Cosa succede se ci svegliamo un attimo prima della fine?
Se, mentre le luci si abbassano sulla nostra storia, sentiamo il bisogno urgente di dire qualcosa, qualsiasi cosa, per riordinare, rimediare, salutare? Wakey Wakey di Will Eno — da noi diventato Sveglia — è una drammaturgia che danza su questa soglia, un monologo che non è solo parola, ma epilogo, inizio, battito.
Will Eno, autore contemporaneo dalla scrittura essenziale e metafisica, ci porge un uomo in pigiama che si rivolge direttamente a noi: “State comodi. Non durerà molto.” In quel “non durerà molto” c’è tutta la tensione tra l’immediatezza del presente e il destino finale. Un uomo qualunque — forse morente, forse già morto — ci accompagna tra immagini, ricordi, nonsense, tentativi teneri e goffi di trattenere qualcosa del vivere. In fondo, è uno spettacolo che parla della morte per raccontare la vita. O meglio: per domandarci cosa sia, davvero, vivere.
Oggi, in un tempo iperconnesso e iperstimolato, Sveglia suona come un paradosso: un uomo seduto, in pigiama, su una sedia, che ci invita a fermarci e a sentirci. Sembra poco, ma è tantissimo. Perché mentre il mondo ci spinge ad andare, a produrre, a correre, questa drammaturgia ci chiede una cosa scandalosa: restare. Restare accanto a chi sta andando via. Restare con noi stessi, con le nostre paure, con la domanda che ci portiamo dentro fin da bambini: “Che fine farò?”

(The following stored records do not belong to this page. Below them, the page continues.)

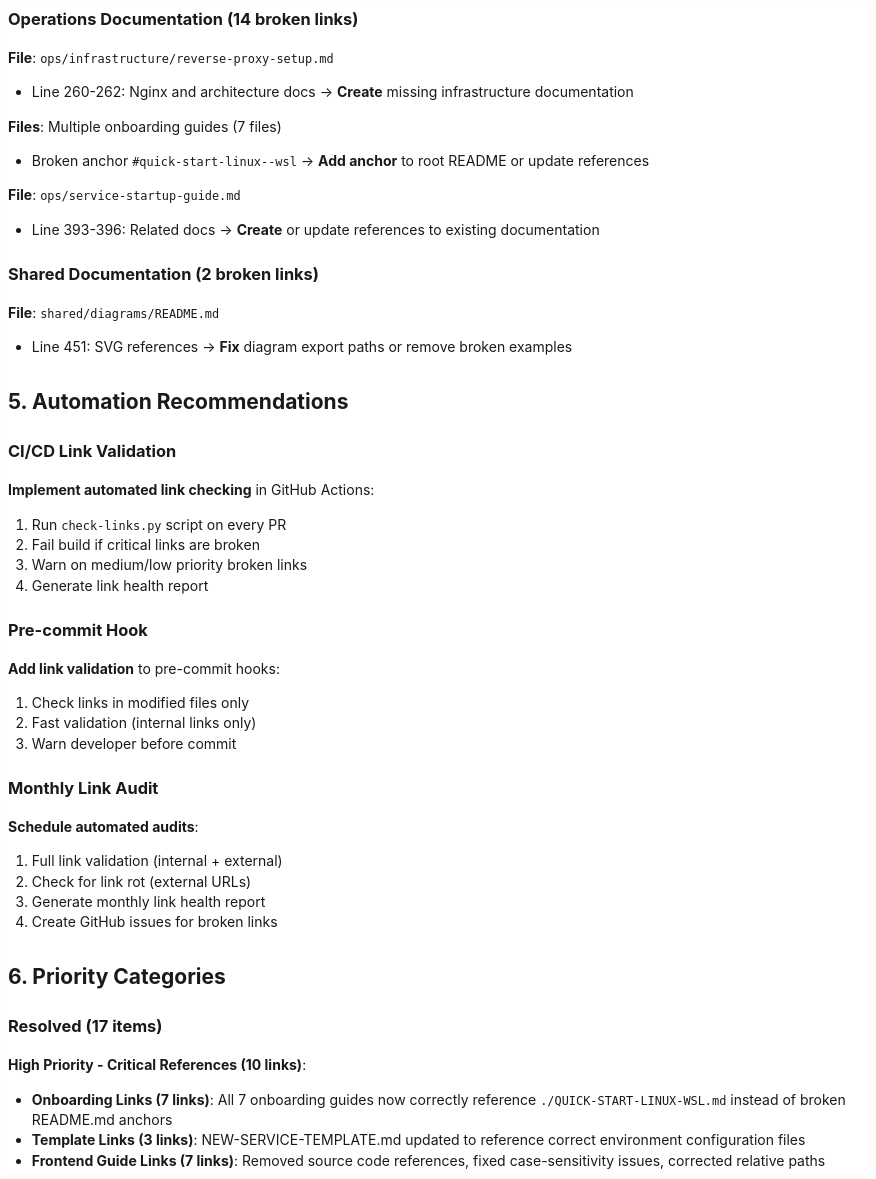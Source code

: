 ### Operations Documentation (14 broken links)

**File**: `ops/infrastructure/reverse-proxy-setup.md`

-   Line 260-262: Nginx and architecture docs → **Create** missing infrastructure documentation

**Files**: Multiple onboarding guides (7 files)

-   Broken anchor `#quick-start-linux--wsl` → **Add anchor** to root README or update references

**File**: `ops/service-startup-guide.md`

-   Line 393-396: Related docs → **Create** or update references to existing documentation

### Shared Documentation (2 broken links)

**File**: `shared/diagrams/README.md`

-   Line 451: SVG references → **Fix** diagram export paths or remove broken examples

## 5. Automation Recommendations

### CI/CD Link Validation

**Implement automated link checking** in GitHub Actions:

1. Run `check-links.py` script on every PR
2. Fail build if critical links are broken
3. Warn on medium/low priority broken links
4. Generate link health report

### Pre-commit Hook

**Add link validation** to pre-commit hooks:

1. Check links in modified files only
2. Fast validation (internal links only)
3. Warn developer before commit

### Monthly Link Audit

**Schedule automated audits**:

1. Full link validation (internal + external)
2. Check for link rot (external URLs)
3. Generate monthly link health report
4. Create GitHub issues for broken links

## 6. Priority Categories

### Resolved (17 items)

**High Priority - Critical References (10 links)**:

-   **Onboarding Links (7 links)**: All 7 onboarding guides now correctly reference `./QUICK-START-LINUX-WSL.md` instead of broken README.md anchors
-   **Template Links (3 links)**: NEW-SERVICE-TEMPLATE.md updated to reference correct environment configuration files
-   **Frontend Guide Links (7 links)**: Removed source code references, fixed case-sensitivity issues, corrected relative paths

Come attore, mettere in scena questo testo è stato per me un esercizio di presenza estrema. Non c’era finzione da difendere, né personaggio da abitare nel senso tradizionale. C’era da esserci. Con le mie parole, ma anche con le mie pause. Con le mie esitazioni, ma anche con il desiderio sincero di comunicare, di lasciare un segno. La scrittura di Eno ti costringe a smettere di recitare e a cominciare a testimoniare.
Ma è stato anche, forse soprattutto, un lavoro da psicologo. Da poco abilitato, in quel periodo, e già profondamente formato dalla psicoanalisi, mi trovavo ogni sera davanti a spettatori che non erano lì solo per uno spettacolo, ma — mi pareva — per un rituale laico. Perché parlare della morte oggi, in teatro, non è solo coraggioso: è necessario. In una cultura che nega la fine, che medicalizza ogni passaggio e sposta la soglia del dolore sempre più in là, Sveglia è un gesto controcorrente. È come accendere una candela al crepuscolo e dire: “Lo so. Fa paura. Ma vieni. Siediti con me. Possiamo riderne insieme.”
Ed è proprio la tenerezza ironica di Will Eno a permetterci questo attraversamento. Non c’è tragedia in Sveglia. C’è una malinconia buffa, una poeticità lieve. Oggetti di scena minimali (una bottiglietta d’acqua, una clessidra, un video con immagini di bambini, animali e paesaggi) diventano elementi di connessione profonda con chi guarda. Il teatro si fa spazio mentale, soglia condivisa, luogo terzo in cui attore e spettatore si tengono per mano e si domandano: “Abbiamo amato abbastanza? Abbiamo visto bene? Abbiamo detto grazie?”
Il mio desiderio, come attore-psicologo, era proprio questo: portare il teatro al centro di un’esperienza trasformativa. Fare dello spazio scenico un laboratorio di consapevolezza, dove si potesse ascoltare senza fuggire, guardare senza abbassare lo sguardo. Il teatro, come la psicoterapia, ha senso solo se ci fa attraversare. E Sveglia, in questo senso, è un viaggio. Breve, essenziale, eppure denso. Come un sogno lucido a fine corsa.
Molti spettatori mi hanno detto, alla fine dello spettacolo, che non si erano mai sentiti così sereni parlando della morte. È la magia del teatro, certo, ma anche la verità della psicologia quando non si nasconde dietro diagnosi e protocolli, e osa entrare in relazione. Perché il lutto, l’angoscia, la perdita, sono temi che ci toccano tutti. Ma ciò che ci cura non è la soluzione. È la condivisione. È poter sentire che, anche nella fine, c’è spazio per l’umano, per il legame, per il sorriso.
“Sveglia” è stata per me anche una chiamata. Un promemoria a vivere. A non aspettare. A dire “ti voglio bene” prima che sia troppo tardi. In un’epoca che teme l’intimità e celebra la superficie, questo spettacolo è un atto d’amore contro l’anestesia collettiva. È un invito gentile, ma fermo: svegliamoci. Non domani. Ora.